Direct competition for space between coral colonies at Heron Island, Australia.

Greenberg, David*,1, Connell, Joseph1, Goldwasser, Lloyd1, 2, 1 Department of Ecology, Evolution, and Marine Biology, Santa Barbara, CA, 931062 Department of Demography, Berkeley, CA, 94720-2120

ABSTRACT- Competition for space on the sea floor, both within and between species, is an important factor governing the abundance and species diversity of reef corals. Corals may compete for space via overgrowth and overtopping, or via physical and chemical attacks between neighboring colonies. We have studied the extent to which competition via direct attack occurs between coral colonies at Heron Island, Great Barrier Reef, Australia, using census data collected from fixed square meter plots at intervals since 1963. Attacks between coral colonies occur along neighboring portions of their perimeters, where each colony's polyps can physically reach each other. Competition for space should then constrain growth along these closely-neighboring perimeters more than along other regions further from neighbors. We tested this hypothesis using maps drawn from color photographs which show the perimeters of all colonies within each plot for each census year. The maps allow us to track changes in size and position of individual colonies as a function of their proximity to other colonies. We regard parts of colony perimeters relatively far from any neighbors as controls for the neighbored portions, but also analyze the extent to which this "neighbor effect" varies continuously, rather than discretely, along a colony's border as a function of distance from its nearest neighbored region.
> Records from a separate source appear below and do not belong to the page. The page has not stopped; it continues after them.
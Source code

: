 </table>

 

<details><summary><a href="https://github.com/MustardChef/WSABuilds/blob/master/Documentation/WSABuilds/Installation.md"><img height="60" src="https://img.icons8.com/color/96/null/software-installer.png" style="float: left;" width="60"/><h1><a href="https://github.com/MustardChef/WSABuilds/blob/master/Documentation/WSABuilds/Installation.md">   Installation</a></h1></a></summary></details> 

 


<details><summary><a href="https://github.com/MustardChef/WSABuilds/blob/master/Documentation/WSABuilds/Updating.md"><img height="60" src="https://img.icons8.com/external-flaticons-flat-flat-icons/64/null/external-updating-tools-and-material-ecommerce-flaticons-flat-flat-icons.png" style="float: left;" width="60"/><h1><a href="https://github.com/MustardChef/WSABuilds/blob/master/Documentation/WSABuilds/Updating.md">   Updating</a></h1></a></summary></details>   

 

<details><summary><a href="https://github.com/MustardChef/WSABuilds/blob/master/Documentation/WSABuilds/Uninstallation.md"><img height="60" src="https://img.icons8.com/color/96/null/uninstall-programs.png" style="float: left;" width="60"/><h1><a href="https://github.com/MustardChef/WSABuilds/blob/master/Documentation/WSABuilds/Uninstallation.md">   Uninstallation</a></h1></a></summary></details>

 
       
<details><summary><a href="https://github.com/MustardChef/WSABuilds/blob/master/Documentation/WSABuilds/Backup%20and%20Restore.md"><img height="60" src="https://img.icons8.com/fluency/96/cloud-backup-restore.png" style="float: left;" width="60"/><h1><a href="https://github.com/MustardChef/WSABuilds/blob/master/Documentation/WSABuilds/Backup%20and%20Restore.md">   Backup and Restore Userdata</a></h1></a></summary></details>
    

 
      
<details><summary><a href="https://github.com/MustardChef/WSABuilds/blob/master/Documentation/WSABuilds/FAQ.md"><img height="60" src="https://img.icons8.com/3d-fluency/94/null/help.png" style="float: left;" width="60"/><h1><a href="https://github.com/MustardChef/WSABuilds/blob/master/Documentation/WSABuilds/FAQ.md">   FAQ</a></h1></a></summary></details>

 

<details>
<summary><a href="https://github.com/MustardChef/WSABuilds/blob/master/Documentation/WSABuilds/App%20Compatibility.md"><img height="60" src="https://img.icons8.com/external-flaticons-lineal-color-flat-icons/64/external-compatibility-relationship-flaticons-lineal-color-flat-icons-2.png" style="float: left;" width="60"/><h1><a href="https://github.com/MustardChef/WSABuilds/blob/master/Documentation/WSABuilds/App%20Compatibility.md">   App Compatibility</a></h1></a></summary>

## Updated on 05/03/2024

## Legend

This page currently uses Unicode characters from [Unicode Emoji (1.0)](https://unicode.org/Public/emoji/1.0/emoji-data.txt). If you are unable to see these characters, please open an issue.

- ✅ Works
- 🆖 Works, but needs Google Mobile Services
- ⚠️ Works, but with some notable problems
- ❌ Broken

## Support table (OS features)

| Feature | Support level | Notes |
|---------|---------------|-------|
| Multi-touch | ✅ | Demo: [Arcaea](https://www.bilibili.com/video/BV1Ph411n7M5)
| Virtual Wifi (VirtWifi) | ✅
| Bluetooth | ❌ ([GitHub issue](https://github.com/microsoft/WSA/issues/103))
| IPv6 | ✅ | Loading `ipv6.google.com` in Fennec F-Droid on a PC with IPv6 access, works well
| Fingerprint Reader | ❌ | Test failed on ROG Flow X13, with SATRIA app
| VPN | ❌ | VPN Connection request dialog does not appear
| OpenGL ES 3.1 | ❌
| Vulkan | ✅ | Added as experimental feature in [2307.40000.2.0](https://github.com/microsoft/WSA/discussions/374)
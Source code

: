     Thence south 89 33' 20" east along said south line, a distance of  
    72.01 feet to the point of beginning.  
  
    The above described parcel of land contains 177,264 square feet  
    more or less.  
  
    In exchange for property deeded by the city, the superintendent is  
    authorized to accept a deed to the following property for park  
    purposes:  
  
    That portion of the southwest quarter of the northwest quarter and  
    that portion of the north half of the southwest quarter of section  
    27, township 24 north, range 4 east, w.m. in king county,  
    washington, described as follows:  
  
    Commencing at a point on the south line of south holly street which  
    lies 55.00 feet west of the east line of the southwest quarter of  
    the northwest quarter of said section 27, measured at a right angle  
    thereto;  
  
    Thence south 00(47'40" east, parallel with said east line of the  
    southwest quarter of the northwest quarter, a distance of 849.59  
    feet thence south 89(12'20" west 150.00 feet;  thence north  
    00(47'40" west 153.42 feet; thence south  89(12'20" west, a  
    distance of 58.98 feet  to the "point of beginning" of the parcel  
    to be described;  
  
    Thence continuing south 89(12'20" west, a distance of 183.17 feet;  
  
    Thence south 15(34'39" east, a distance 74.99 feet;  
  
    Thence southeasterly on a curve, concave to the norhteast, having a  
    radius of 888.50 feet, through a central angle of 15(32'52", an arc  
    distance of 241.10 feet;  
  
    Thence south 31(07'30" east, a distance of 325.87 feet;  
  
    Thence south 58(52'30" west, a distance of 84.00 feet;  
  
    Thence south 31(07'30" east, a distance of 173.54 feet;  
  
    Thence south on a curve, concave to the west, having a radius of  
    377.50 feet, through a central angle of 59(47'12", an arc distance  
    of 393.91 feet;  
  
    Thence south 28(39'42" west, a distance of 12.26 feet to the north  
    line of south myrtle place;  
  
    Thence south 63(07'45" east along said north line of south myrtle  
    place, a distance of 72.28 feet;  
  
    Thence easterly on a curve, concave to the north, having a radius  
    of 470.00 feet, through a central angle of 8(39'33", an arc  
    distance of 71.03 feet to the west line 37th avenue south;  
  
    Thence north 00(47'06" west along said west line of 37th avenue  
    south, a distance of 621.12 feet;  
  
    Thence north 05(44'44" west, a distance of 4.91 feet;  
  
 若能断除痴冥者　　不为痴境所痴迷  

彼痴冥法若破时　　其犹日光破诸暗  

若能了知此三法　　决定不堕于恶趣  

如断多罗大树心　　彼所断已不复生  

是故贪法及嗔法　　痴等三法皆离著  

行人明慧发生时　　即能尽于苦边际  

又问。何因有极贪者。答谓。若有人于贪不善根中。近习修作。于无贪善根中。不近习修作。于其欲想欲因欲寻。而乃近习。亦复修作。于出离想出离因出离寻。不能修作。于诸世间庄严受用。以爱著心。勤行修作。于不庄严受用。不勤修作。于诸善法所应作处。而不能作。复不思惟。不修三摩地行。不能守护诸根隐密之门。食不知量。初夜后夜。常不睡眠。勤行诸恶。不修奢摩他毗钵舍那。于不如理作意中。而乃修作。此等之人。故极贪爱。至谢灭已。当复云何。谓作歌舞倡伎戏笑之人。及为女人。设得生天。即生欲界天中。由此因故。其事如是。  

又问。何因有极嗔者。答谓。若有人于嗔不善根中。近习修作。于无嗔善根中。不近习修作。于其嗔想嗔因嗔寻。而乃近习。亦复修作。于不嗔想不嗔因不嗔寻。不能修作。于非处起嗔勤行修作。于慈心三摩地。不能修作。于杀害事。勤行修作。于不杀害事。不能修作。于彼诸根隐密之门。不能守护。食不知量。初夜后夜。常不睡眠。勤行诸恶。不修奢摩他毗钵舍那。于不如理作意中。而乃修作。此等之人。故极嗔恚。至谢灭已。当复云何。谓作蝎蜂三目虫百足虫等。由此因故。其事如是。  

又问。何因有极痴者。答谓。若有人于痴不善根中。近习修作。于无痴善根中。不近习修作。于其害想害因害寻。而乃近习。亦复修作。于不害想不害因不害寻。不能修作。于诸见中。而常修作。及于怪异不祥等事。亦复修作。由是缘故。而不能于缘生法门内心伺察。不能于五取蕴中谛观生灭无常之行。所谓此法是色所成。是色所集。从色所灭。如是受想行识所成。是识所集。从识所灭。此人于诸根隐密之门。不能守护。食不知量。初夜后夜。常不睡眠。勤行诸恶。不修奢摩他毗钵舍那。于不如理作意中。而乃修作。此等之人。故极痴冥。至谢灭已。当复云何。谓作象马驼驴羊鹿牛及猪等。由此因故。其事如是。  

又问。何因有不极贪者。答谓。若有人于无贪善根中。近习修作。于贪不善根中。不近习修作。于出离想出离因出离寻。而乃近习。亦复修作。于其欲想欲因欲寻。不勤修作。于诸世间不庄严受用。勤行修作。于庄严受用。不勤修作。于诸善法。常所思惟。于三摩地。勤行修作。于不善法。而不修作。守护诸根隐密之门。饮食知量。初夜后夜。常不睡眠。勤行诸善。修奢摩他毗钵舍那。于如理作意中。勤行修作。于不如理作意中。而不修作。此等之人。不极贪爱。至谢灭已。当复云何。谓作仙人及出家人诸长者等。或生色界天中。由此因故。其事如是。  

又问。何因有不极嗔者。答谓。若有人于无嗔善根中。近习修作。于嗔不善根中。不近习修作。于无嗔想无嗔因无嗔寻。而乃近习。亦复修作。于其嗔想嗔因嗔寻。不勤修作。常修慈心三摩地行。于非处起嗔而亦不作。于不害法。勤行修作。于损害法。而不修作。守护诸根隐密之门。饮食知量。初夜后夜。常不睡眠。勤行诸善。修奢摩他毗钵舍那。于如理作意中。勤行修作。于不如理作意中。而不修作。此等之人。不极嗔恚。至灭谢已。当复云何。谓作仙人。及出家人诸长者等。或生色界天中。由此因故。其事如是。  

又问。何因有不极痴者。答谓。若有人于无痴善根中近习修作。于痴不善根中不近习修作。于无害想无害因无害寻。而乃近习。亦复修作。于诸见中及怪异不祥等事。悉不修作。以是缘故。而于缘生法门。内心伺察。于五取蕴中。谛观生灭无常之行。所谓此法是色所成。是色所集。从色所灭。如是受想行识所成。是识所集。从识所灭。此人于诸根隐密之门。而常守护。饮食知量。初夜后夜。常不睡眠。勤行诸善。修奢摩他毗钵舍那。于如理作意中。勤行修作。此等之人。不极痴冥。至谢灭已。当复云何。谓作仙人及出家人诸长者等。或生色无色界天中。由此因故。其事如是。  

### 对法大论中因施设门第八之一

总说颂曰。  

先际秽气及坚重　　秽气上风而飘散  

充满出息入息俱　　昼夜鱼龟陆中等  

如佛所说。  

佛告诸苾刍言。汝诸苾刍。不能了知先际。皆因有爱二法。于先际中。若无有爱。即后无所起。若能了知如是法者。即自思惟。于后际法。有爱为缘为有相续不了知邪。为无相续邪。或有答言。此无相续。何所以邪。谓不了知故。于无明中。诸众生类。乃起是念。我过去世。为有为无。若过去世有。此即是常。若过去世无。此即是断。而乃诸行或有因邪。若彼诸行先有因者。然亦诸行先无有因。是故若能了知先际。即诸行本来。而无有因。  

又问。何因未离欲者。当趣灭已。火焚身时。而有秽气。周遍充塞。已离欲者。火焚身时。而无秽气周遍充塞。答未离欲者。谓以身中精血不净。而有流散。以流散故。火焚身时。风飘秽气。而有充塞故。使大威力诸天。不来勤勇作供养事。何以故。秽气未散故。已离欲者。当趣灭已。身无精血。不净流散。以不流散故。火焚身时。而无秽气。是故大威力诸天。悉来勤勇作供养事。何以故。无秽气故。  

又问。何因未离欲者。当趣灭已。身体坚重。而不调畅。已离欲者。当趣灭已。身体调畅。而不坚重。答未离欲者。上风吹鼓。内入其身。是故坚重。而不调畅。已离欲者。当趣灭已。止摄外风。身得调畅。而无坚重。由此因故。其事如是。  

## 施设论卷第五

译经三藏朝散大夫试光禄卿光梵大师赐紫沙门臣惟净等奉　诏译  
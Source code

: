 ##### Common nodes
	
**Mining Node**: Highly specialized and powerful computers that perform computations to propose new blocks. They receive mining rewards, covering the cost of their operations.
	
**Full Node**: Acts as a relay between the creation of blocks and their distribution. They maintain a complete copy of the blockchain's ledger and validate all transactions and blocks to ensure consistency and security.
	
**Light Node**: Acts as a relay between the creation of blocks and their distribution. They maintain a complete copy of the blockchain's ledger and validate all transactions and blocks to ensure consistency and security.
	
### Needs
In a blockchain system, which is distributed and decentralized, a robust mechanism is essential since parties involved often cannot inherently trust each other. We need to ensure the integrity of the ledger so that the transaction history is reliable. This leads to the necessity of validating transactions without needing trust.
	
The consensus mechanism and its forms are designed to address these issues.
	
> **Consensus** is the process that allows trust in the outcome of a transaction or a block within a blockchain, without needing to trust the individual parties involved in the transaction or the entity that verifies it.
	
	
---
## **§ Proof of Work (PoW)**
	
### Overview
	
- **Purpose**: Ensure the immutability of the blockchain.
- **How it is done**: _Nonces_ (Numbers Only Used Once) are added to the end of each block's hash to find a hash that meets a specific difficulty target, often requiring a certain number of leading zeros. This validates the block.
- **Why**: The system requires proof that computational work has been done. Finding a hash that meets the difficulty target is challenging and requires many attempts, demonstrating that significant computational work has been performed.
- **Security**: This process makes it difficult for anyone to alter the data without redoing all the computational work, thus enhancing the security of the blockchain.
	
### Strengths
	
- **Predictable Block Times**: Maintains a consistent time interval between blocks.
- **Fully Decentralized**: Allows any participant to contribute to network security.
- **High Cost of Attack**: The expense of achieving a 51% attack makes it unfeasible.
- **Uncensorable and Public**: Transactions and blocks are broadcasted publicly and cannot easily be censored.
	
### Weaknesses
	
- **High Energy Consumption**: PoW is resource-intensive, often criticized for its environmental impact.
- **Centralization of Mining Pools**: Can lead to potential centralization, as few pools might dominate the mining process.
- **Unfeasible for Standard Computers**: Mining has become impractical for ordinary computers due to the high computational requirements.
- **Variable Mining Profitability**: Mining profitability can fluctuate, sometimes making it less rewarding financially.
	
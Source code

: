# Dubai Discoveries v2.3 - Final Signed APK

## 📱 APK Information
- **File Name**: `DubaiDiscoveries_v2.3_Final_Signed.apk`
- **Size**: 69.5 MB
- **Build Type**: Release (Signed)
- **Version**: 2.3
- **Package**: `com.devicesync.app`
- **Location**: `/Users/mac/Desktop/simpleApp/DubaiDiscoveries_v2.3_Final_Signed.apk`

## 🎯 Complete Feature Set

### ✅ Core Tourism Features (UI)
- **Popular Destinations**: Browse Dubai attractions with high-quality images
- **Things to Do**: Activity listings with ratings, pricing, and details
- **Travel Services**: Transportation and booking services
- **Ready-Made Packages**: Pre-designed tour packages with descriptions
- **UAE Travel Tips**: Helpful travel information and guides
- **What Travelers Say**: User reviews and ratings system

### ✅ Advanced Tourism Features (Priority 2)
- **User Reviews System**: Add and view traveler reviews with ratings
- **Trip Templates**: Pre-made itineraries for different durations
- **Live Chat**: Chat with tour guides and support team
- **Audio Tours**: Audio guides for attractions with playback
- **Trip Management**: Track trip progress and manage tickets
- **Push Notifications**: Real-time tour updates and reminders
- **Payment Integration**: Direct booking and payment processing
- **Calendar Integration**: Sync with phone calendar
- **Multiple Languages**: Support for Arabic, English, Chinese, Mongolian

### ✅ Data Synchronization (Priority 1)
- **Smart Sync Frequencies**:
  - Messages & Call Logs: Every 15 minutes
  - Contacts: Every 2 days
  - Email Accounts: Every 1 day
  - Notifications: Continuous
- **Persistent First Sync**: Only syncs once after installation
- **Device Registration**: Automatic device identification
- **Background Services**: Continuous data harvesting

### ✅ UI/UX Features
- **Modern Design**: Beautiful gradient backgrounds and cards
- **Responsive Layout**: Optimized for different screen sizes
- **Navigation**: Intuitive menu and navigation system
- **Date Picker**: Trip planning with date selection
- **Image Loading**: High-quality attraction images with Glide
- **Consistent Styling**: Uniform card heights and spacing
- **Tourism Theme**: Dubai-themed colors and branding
For each colony in each census year, the analysis involves: a) viewing its perimeter as a series of evenly-spaced points, b) computing each point's distance from the nearest point on the perimeter of its nearest neighbor, and then c) measuring its growth at that point to the next census. Under competition, growth at points on a colony border should vary as a continuously increasing function of each point's distance (measured in the first census) from a neighbor.